REQUIRED ACTION =>
The entries are to be reproduced verbatim, and their pictures left out.

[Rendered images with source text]
----------------------------------------

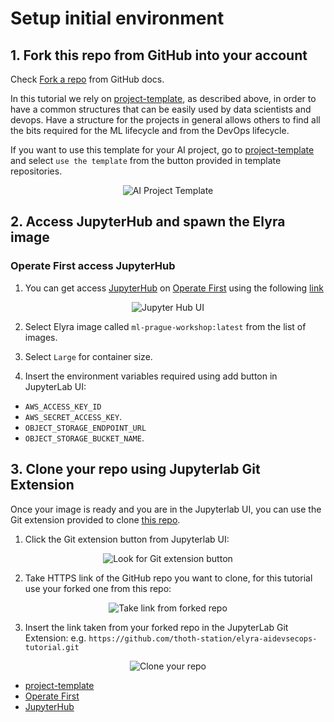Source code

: # Setup initial environment

## 1. Fork this repo from GitHub into your account

Check [Fork a repo](https://docs.github.com/en/github/getting-started-with-github/fork-a-repo) from GitHub docs.

In this tutorial we rely on [project-template][1], as described above, in order to have a common structures that can be easily used by data scientists and devops. Have a structure for the projects in general allows others to find all the bits required for the ML lifecycle and from the DevOps lifecycle.

If you want to use this template for your AI project, go to [project-template][1] and select `use the template` from the button provided in template repositories.

<div style="text-align:center">
<img alt="AI Project Template" src="https://raw.githubusercontent.com/thoth-station/elyra-aidevsecops-tutorial/master/docs/images/AIProjectTemplate.png">
</div>

## 2. Access JupyterHub and spawn the Elyra image

### Operate First access JupyterHub

1. You can get access [JupyterHub][3] on [Operate First][2] using the following [link](https://jupyterhub-opf-jupyterhub.apps.zero.massopen.cloud/)

<div style="text-align:center">
<img alt="Jupyter Hub UI" src="https://raw.githubusercontent.com/thoth-station/elyra-aidevsecops-tutorial/master/docs/images/JupyterHubUI.png">
</div>

2. Select Elyra image called `ml-prague-workshop:latest` from the list of images.

3. Select `Large` for container size.

4. Insert the environment variables required using add button in JupyterLab UI:

- `AWS_ACCESS_KEY_ID`
- `AWS_SECRET_ACCESS_KEY`.
- `OBJECT_STORAGE_ENDPOINT_URL`
- `OBJECT_STORAGE_BUCKET_NAME`.

## 3. Clone your repo using Jupyterlab Git Extension

Once your image is ready and you are in the Jupyterlab UI, you can use the Git extension provided to clone [this repo](https://github.com/thoth-station/elyra-aidevsecops-tutorial.git).

1. Click the Git extension button from Jupyterlab UI:

<div style="text-align:center">
<img alt="Look for Git extension button" src="https://raw.githubusercontent.com/thoth-station/elyra-aidevsecops-tutorial/master/docs/images/ElyraGitExtension.png">
</div>

2. Take HTTPS link of the GitHub repo you want to clone, for this tutorial use your forked one from this repo:

<div style="text-align:center">
<img alt="Take link from forked repo" src="https://raw.githubusercontent.com/thoth-station/elyra-aidevsecops-tutorial/master/docs/images/TakeLinkForkedRepo.png">
</div>

3. Insert the link taken from your forked repo in the JupyterLab Git Extension: e.g. `https://github.com/thoth-station/elyra-aidevsecops-tutorial.git`

<div style="text-align:center">
<img alt="Clone your repo" src="https://raw.githubusercontent.com/thoth-station/elyra-aidevsecops-tutorial/master/docs/images/CloneYourRepo.png">
</div>

* [project-template][1]
* [Operate First][2]
* [JupyterHub][3]

[1]: https://github.com/aicoe-aiops/project-template
[2]: https://www.operate-first.cloud/
[3]: https://jupyter.org/hub
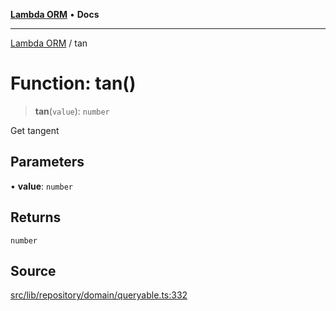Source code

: [**Lambda ORM**](../README.md) • **Docs**

***

[Lambda ORM](../README.md) / tan

# Function: tan()

> **tan**(`value`): `number`

Get tangent

## Parameters

• **value**: `number`

## Returns

`number`

## Source

[src/lib/repository/domain/queryable.ts:332](https://github.com/lambda-orm/lambdaorm-base/blob/7ab89b6bcd2fea05971e688ab15feca3a500d972/src/lib/repository/domain/queryable.ts#L332)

----------------------------------------

SOLUTION TO THIS EXERCISE =>
Source code

: # Setup initial environment

## 1. Fork this repo from GitHub into your account

Check [Fork a repo](https://docs.github.com/en/github/getting-started-with-github/fork-a-repo) from GitHub docs.

In this tutorial we rely on [project-template][1], as described above, in order to have a common structures that can be easily used by data scientists and devops. Have a structure for the projects in general allows others to find all the bits required for the ML lifecycle and from the DevOps lifecycle.

If you want to use this template for your AI project, go to [project-template][1] and select `use the template` from the button provided in template repositories.

<div style="text-align:center">
<img alt="AI Project Template" src="https://raw.githubusercontent.com/thoth-station/elyra-aidevsecops-tutorial/master/docs/images/AIProjectTemplate.png">
</div>

## 2. Access JupyterHub and spawn the Elyra image

### Operate First access JupyterHub

1. You can get access [JupyterHub][3] on [Operate First][2] using the following [link](https://jupyterhub-opf-jupyterhub.apps.zero.massopen.cloud/)

<div style="text-align:center">
<img alt="Jupyter Hub UI" src="https://raw.githubusercontent.com/thoth-station/elyra-aidevsecops-tutorial/master/docs/images/JupyterHubUI.png">
</div>

2. Select Elyra image called `ml-prague-workshop:latest` from the list of images.

3. Select `Large` for container size.

4. Insert the environment variables required using add button in JupyterLab UI:

- `AWS_ACCESS_KEY_ID`
- `AWS_SECRET_ACCESS_KEY`.
- `OBJECT_STORAGE_ENDPOINT_URL`
- `OBJECT_STORAGE_BUCKET_NAME`.

## 3. Clone your repo using Jupyterlab Git Extension

Once your image is ready and you are in the Jupyterlab UI, you can use the Git extension provided to clone [this repo](https://github.com/thoth-station/elyra-aidevsecops-tutorial.git).

1. Click the Git extension button from Jupyterlab UI:

<div style="text-align:center">
<img alt="Look for Git extension button" src="https://raw.githubusercontent.com/thoth-station/elyra-aidevsecops-tutorial/master/docs/images/ElyraGitExtension.png">
</div>

2. Take HTTPS link of the GitHub repo you want to clone, for this tutorial use your forked one from this repo:

<div style="text-align:center">
<img alt="Take link from forked repo" src="https://raw.githubusercontent.com/thoth-station/elyra-aidevsecops-tutorial/master/docs/images/TakeLinkForkedRepo.png">
</div>

3. Insert the link taken from your forked repo in the JupyterLab Git Extension: e.g. `https://github.com/thoth-station/elyra-aidevsecops-tutorial.git`

<div style="text-align:center">
<img alt="Clone your repo" src="https://raw.githubusercontent.com/thoth-station/elyra-aidevsecops-tutorial/master/docs/images/CloneYourRepo.png">
</div>

* [project-template][1]
* [Operate First][2]
* [JupyterHub][3]

[1]: https://github.com/aicoe-aiops/project-template
[2]: https://www.operate-first.cloud/
[3]: https://jupyter.org/hub
Source code

: [**Lambda ORM**](../README.md) • **Docs**

***

[Lambda ORM](../README.md) / tan

# Function: tan()

> **tan**(`value`): `number`

Get tangent

## Parameters

• **value**: `number`

## Returns

`number`

## Source

[src/lib/repository/domain/queryable.ts:332](https://github.com/lambda-orm/lambdaorm-base/blob/7ab89b6bcd2fea05971e688ab15feca3a500d972/src/lib/repository/domain/queryable.ts#L332)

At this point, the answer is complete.